╭─ DATA EXCERPTS
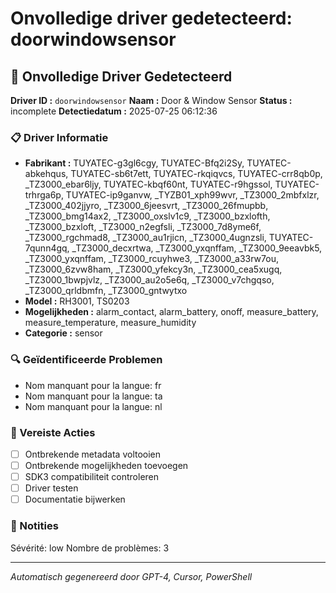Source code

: # Onvolledige driver gedetecteerd: doorwindowsensor

## 🚨 Onvolledige Driver Gedetecteerd

**Driver ID :** `doorwindowsensor`
**Naam :** Door & Window Sensor
**Status :** incomplete
**Detectiedatum :** 2025-07-25 06:12:36

### 📋 Driver Informatie
- **Fabrikant :** TUYATEC-g3gl6cgy, TUYATEC-Bfq2i2Sy, TUYATEC-abkehqus, TUYATEC-sb6t7ett, TUYATEC-rkqiqvcs, TUYATEC-crr8qb0p, _TZ3000_ebar6ljy, TUYATEC-kbqf60nt, TUYATEC-r9hgssol, TUYATEC-trhrga6p, TUYATEC-ip9ganvw, _TYZB01_xph99wvr, _TZ3000_2mbfxlzr, _TZ3000_402jjyro, _TZ3000_6jeesvrt, _TZ3000_26fmupbb, _TZ3000_bmg14ax2, _TZ3000_oxslv1c9, _TZ3000_bzxlofth, _TZ3000_bzxloft, _TZ3000_n2egfsli, _TZ3000_7d8yme6f, _TZ3000_rgchmad8, _TZ3000_au1rjicn, _TZ3000_4ugnzsli, TUYATEC-7qunn4gq, _TZ3000_decxrtwa, _TZ3000_yxqnffam, _TZ3000_9eeavbk5, _TZ3000_yxqnffam, _TZ3000_rcuyhwe3, _TZ3000_a33rw7ou, _TZ3000_6zvw8ham, _TZ3000_yfekcy3n, _TZ3000_cea5xugq, _TZ3000_1bwpjvlz, _TZ3000_au2o5e6q, _TZ3000_v7chgqso, _TZ3000_qrldbmfn, _TZ3000_gntwytxo
- **Model :** RH3001, TS0203
- **Mogelijkheden :** alarm_contact, alarm_battery, onoff, measure_battery, measure_temperature, measure_humidity
- **Categorie :** sensor

### 🔍 Geïdentificeerde Problemen
- Nom manquant pour la langue: fr
- Nom manquant pour la langue: ta
- Nom manquant pour la langue: nl

### 🎯 Vereiste Acties
- [ ] Ontbrekende metadata voltooien
- [ ] Ontbrekende mogelijkheden toevoegen
- [ ] SDK3 compatibiliteit controleren
- [ ] Driver testen
- [ ] Documentatie bijwerken

### 📝 Notities
Sévérité: low
Nombre de problèmes: 3

---
*Automatisch gegenereerd door GPT-4, Cursor, PowerShell*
╰─
● **EXERCISE BRIEF**
In the material above, find the line with "- [ ] Ontbrekende mogelijkheden toevoegen"; then retype it and every line after it through the last, exactly as written.

● **OUTPUT**
- [ ] Ontbrekende mogelijkheden toevoegen
- [ ] SDK3 compatibiliteit controleren
- [ ] Driver testen
- [ ] Documentatie bijwerken

### 📝 Notities
Sévérité: low
Nombre de problèmes: 3

---
*Automatisch gegenereerd door GPT-4, Cursor, PowerShell*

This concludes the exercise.